• _Exercise materials_:
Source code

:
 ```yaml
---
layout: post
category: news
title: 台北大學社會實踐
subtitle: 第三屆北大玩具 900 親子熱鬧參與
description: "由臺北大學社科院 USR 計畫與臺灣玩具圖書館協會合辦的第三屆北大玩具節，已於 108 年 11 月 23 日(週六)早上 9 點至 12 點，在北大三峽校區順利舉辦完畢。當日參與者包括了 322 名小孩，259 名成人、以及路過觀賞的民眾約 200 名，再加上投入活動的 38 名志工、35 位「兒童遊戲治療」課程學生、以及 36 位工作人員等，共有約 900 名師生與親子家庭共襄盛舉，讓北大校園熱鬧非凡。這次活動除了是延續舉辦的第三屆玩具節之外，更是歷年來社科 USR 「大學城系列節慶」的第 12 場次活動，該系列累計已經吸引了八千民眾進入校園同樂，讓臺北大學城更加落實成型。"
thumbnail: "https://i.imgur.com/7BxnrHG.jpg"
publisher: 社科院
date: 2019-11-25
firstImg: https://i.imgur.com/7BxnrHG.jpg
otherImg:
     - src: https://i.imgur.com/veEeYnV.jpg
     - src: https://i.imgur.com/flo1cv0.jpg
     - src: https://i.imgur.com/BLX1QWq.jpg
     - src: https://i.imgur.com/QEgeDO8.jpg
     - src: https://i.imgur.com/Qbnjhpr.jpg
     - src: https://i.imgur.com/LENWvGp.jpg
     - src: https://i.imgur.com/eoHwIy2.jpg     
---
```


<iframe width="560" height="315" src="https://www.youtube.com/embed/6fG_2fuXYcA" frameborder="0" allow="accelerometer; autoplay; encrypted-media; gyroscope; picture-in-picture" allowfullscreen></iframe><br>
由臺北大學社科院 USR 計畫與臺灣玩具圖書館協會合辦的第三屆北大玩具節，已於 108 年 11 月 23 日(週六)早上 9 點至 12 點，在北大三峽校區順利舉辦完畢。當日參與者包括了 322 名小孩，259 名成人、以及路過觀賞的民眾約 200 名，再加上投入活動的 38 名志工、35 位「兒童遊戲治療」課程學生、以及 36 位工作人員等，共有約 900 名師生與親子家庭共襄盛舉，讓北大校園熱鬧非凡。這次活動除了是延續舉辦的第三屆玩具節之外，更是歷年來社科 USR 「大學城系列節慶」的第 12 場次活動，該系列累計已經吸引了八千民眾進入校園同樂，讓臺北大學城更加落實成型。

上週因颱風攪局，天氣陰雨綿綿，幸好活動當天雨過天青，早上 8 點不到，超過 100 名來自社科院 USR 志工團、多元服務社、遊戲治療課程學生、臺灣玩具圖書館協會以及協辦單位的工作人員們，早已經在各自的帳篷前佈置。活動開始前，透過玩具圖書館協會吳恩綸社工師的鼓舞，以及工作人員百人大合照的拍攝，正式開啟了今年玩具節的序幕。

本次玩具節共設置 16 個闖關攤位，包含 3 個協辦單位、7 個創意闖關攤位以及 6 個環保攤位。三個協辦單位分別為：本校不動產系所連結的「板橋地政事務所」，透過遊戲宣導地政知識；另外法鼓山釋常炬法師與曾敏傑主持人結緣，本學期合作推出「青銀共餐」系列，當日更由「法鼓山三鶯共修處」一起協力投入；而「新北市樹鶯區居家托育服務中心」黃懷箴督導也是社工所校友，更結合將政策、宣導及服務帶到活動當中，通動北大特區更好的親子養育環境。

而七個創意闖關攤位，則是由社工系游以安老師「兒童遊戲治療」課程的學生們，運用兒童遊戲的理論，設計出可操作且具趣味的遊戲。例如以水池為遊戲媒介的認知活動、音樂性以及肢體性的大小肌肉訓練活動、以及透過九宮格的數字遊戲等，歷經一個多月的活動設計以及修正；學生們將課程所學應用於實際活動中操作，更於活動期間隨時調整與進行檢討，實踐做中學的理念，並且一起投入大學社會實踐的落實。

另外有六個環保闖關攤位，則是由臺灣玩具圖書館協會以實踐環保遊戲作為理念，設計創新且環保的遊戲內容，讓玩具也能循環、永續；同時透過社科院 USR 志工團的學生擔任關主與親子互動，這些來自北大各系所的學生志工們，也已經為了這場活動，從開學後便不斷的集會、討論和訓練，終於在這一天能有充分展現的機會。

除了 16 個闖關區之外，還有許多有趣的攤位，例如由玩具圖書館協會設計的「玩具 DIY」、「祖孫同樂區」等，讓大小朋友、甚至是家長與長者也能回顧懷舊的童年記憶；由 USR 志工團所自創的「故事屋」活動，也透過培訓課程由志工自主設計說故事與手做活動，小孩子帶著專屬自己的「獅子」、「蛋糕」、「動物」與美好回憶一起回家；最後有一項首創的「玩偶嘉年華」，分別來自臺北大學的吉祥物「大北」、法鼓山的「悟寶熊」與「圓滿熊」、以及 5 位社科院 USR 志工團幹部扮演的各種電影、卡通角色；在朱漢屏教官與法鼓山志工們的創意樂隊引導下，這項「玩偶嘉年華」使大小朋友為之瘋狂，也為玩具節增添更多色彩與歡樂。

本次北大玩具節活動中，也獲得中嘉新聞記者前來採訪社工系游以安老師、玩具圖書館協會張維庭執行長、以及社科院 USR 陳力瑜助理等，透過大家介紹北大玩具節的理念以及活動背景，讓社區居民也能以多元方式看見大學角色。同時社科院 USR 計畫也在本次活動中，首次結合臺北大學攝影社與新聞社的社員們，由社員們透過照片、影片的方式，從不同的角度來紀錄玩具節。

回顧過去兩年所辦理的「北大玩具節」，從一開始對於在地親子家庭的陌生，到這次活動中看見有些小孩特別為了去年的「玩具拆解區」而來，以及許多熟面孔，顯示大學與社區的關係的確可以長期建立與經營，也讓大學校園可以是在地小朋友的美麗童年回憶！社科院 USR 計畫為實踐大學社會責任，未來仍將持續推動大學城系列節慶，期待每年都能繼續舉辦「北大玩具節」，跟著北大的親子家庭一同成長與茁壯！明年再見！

• _Exercise_:
Your answer must be an exact copy of all the entries.

• _Your response_:
Source code

:
 ```yaml
---
layout: post
category: news
title: 台北大學社會實踐
subtitle: 第三屆北大玩具 900 親子熱鬧參與
description: "由臺北大學社科院 USR 計畫與臺灣玩具圖書館協會合辦的第三屆北大玩具節，已於 108 年 11 月 23 日(週六)早上 9 點至 12 點，在北大三峽校區順利舉辦完畢。當日參與者包括了 322 名小孩，259 名成人、以及路過觀賞的民眾約 200 名，再加上投入活動的 38 名志工、35 位「兒童遊戲治療」課程學生、以及 36 位工作人員等，共有約 900 名師生與親子家庭共襄盛舉，讓北大校園熱鬧非凡。這次活動除了是延續舉辦的第三屆玩具節之外，更是歷年來社科 USR 「大學城系列節慶」的第 12 場次活動，該系列累計已經吸引了八千民眾進入校園同樂，讓臺北大學城更加落實成型。"
thumbnail: "https://i.imgur.com/7BxnrHG.jpg"
publisher: 社科院
date: 2019-11-25
firstImg: https://i.imgur.com/7BxnrHG.jpg
otherImg:
     - src: https://i.imgur.com/veEeYnV.jpg
     - src: https://i.imgur.com/flo1cv0.jpg
     - src: https://i.imgur.com/BLX1QWq.jpg
     - src: https://i.imgur.com/QEgeDO8.jpg
     - src: https://i.imgur.com/Qbnjhpr.jpg
     - src: https://i.imgur.com/LENWvGp.jpg
     - src: https://i.imgur.com/eoHwIy2.jpg     
---
```


<iframe width="560" height="315" src="https://www.youtube.com/embed/6fG_2fuXYcA" frameborder="0" allow="accelerometer; autoplay; encrypted-media; gyroscope; picture-in-picture" allowfullscreen></iframe><br>
由臺北大學社科院 USR 計畫與臺灣玩具圖書館協會合辦的第三屆北大玩具節，已於 108 年 11 月 23 日(週六)早上 9 點至 12 點，在北大三峽校區順利舉辦完畢。當日參與者包括了 322 名小孩，259 名成人、以及路過觀賞的民眾約 200 名，再加上投入活動的 38 名志工、35 位「兒童遊戲治療」課程學生、以及 36 位工作人員等，共有約 900 名師生與親子家庭共襄盛舉，讓北大校園熱鬧非凡。這次活動除了是延續舉辦的第三屆玩具節之外，更是歷年來社科 USR 「大學城系列節慶」的第 12 場次活動，該系列累計已經吸引了八千民眾進入校園同樂，讓臺北大學城更加落實成型。

上週因颱風攪局，天氣陰雨綿綿，幸好活動當天雨過天青，早上 8 點不到，超過 100 名來自社科院 USR 志工團、多元服務社、遊戲治療課程學生、臺灣玩具圖書館協會以及協辦單位的工作人員們，早已經在各自的帳篷前佈置。活動開始前，透過玩具圖書館協會吳恩綸社工師的鼓舞，以及工作人員百人大合照的拍攝，正式開啟了今年玩具節的序幕。

本次玩具節共設置 16 個闖關攤位，包含 3 個協辦單位、7 個創意闖關攤位以及 6 個環保攤位。三個協辦單位分別為：本校不動產系所連結的「板橋地政事務所」，透過遊戲宣導地政知識；另外法鼓山釋常炬法師與曾敏傑主持人結緣，本學期合作推出「青銀共餐」系列，當日更由「法鼓山三鶯共修處」一起協力投入；而「新北市樹鶯區居家托育服務中心」黃懷箴督導也是社工所校友，更結合將政策、宣導及服務帶到活動當中，通動北大特區更好的親子養育環境。

而七個創意闖關攤位，則是由社工系游以安老師「兒童遊戲治療」課程的學生們，運用兒童遊戲的理論，設計出可操作且具趣味的遊戲。例如以水池為遊戲媒介的認知活動、音樂性以及肢體性的大小肌肉訓練活動、以及透過九宮格的數字遊戲等，歷經一個多月的活動設計以及修正；學生們將課程所學應用於實際活動中操作，更於活動期間隨時調整與進行檢討，實踐做中學的理念，並且一起投入大學社會實踐的落實。

另外有六個環保闖關攤位，則是由臺灣玩具圖書館協會以實踐環保遊戲作為理念，設計創新且環保的遊戲內容，讓玩具也能循環、永續；同時透過社科院 USR 志工團的學生擔任關主與親子互動，這些來自北大各系所的學生志工們，也已經為了這場活動，從開學後便不斷的集會、討論和訓練，終於在這一天能有充分展現的機會。

除了 16 個闖關區之外，還有許多有趣的攤位，例如由玩具圖書館協會設計的「玩具 DIY」、「祖孫同樂區」等，讓大小朋友、甚至是家長與長者也能回顧懷舊的童年記憶；由 USR 志工團所自創的「故事屋」活動，也透過培訓課程由志工自主設計說故事與手做活動，小孩子帶著專屬自己的「獅子」、「蛋糕」、「動物」與美好回憶一起回家；最後有一項首創的「玩偶嘉年華」，分別來自臺北大學的吉祥物「大北」、法鼓山的「悟寶熊」與「圓滿熊」、以及 5 位社科院 USR 志工團幹部扮演的各種電影、卡通角色；在朱漢屏教官與法鼓山志工們的創意樂隊引導下，這項「玩偶嘉年華」使大小朋友為之瘋狂，也為玩具節增添更多色彩與歡樂。

本次北大玩具節活動中，也獲得中嘉新聞記者前來採訪社工系游以安老師、玩具圖書館協會張維庭執行長、以及社科院 USR 陳力瑜助理等，透過大家介紹北大玩具節的理念以及活動背景，讓社區居民也能以多元方式看見大學角色。同時社科院 USR 計畫也在本次活動中，首次結合臺北大學攝影社與新聞社的社員們，由社員們透過照片、影片的方式，從不同的角度來紀錄玩具節。

回顧過去兩年所辦理的「北大玩具節」，從一開始對於在地親子家庭的陌生，到這次活動中看見有些小孩特別為了去年的「玩具拆解區」而來，以及許多熟面孔，顯示大學與社區的關係的確可以長期建立與經營，也讓大學校園可以是在地小朋友的美麗童年回憶！社科院 USR 計畫為實踐大學社會責任，未來仍將持續推動大學城系列節慶，期待每年都能繼續舉辦「北大玩具節」，跟著北大的親子家庭一同成長與茁壯！明年再見！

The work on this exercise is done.